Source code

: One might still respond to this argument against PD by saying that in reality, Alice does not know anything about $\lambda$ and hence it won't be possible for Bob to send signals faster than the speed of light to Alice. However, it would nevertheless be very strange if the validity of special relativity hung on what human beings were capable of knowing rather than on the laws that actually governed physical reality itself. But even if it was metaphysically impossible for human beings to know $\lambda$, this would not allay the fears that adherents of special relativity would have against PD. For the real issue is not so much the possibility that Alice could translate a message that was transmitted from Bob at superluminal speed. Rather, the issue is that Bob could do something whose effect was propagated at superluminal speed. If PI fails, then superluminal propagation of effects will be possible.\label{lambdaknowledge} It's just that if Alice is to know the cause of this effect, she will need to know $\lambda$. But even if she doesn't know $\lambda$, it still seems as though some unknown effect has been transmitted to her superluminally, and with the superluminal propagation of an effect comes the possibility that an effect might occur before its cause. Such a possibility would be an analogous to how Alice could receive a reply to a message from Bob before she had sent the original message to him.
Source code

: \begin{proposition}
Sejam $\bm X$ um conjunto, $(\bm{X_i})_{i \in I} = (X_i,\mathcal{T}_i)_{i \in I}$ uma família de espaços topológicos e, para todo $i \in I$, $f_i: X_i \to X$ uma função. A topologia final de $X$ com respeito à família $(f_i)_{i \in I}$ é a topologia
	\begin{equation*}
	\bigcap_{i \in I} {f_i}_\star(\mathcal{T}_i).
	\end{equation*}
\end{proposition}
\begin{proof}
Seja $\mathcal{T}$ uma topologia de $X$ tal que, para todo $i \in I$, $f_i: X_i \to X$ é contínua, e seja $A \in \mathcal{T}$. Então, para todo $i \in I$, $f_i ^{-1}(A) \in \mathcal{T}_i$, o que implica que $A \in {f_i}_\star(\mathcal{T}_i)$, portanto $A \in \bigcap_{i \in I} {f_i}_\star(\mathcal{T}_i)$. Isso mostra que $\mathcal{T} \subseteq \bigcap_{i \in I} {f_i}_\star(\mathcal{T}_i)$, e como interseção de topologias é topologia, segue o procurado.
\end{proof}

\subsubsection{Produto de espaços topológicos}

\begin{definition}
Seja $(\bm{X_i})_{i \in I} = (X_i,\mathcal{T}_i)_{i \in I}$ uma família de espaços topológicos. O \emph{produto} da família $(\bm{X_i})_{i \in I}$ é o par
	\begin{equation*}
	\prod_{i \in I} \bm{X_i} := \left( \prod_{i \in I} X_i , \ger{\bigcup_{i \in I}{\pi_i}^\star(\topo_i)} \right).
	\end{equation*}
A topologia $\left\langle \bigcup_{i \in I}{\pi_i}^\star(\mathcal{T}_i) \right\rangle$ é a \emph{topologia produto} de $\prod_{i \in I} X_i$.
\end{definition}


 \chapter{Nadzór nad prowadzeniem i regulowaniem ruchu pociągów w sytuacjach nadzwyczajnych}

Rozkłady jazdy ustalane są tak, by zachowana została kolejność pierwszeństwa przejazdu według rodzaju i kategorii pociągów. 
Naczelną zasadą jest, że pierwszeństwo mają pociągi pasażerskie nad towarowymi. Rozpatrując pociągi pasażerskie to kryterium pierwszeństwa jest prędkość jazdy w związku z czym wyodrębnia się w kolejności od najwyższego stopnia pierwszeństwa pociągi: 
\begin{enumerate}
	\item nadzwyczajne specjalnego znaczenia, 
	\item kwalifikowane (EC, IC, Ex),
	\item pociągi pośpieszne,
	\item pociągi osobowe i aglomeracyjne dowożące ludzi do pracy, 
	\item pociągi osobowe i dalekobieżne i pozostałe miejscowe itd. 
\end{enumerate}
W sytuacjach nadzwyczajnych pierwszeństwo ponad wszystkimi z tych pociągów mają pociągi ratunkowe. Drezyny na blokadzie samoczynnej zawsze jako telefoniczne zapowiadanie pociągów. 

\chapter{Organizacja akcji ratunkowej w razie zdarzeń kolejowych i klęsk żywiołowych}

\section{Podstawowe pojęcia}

WORK TO COMPLETE.
For the string "begin", show each line of the entries above where it occurs.

ANSWER FOR THIS EXERCISE.
: \begin{proposition}
	\begin{equation*}
\begin{proof}
\begin{definition}
	\begin{equation*}
\begin{enumerate}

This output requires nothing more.